## WHAT IS NEEDED
Write out again, please, the records below from the first line to the line holding "investrs=set([])", inclusive, and nothing else.

(Stored records)
........

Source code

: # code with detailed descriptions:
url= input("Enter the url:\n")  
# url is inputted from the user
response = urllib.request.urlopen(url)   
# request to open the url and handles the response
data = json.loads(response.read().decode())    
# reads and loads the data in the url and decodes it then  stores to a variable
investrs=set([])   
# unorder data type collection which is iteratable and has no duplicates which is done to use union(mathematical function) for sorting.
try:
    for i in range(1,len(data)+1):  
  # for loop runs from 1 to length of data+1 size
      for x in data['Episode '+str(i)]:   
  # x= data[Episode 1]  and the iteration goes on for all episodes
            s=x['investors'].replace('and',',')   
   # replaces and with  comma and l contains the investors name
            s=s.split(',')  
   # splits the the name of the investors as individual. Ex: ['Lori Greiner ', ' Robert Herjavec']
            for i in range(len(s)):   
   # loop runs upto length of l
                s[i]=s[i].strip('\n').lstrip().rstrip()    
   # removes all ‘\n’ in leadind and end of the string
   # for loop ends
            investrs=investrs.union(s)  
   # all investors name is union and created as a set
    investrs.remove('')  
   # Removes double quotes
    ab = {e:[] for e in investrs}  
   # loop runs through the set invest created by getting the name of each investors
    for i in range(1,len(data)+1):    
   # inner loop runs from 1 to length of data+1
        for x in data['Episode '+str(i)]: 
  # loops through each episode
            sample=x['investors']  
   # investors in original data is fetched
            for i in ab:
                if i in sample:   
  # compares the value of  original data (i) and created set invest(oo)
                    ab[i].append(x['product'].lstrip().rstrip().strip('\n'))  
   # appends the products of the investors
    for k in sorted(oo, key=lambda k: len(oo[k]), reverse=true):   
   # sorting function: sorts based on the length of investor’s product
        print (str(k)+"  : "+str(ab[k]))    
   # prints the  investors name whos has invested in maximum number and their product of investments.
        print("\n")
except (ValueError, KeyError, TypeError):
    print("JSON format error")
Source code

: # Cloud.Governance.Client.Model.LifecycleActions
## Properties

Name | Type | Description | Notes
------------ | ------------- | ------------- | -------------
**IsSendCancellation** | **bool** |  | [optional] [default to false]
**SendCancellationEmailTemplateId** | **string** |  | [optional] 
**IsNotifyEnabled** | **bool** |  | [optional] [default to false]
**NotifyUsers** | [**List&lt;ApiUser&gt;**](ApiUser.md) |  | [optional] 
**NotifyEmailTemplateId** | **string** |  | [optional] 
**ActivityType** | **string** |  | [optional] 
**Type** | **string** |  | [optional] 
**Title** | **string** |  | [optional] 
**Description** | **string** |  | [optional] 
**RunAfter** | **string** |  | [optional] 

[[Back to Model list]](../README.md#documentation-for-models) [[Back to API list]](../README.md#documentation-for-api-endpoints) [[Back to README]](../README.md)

........

## FINISHED TASK
Source code

: # code with detailed descriptions:
url= input("Enter the url:\n")  
# url is inputted from the user
response = urllib.request.urlopen(url)   
# request to open the url and handles the response
data = json.loads(response.read().decode())    
# reads and loads the data in the url and decodes it then  stores to a variable
investrs=set([])   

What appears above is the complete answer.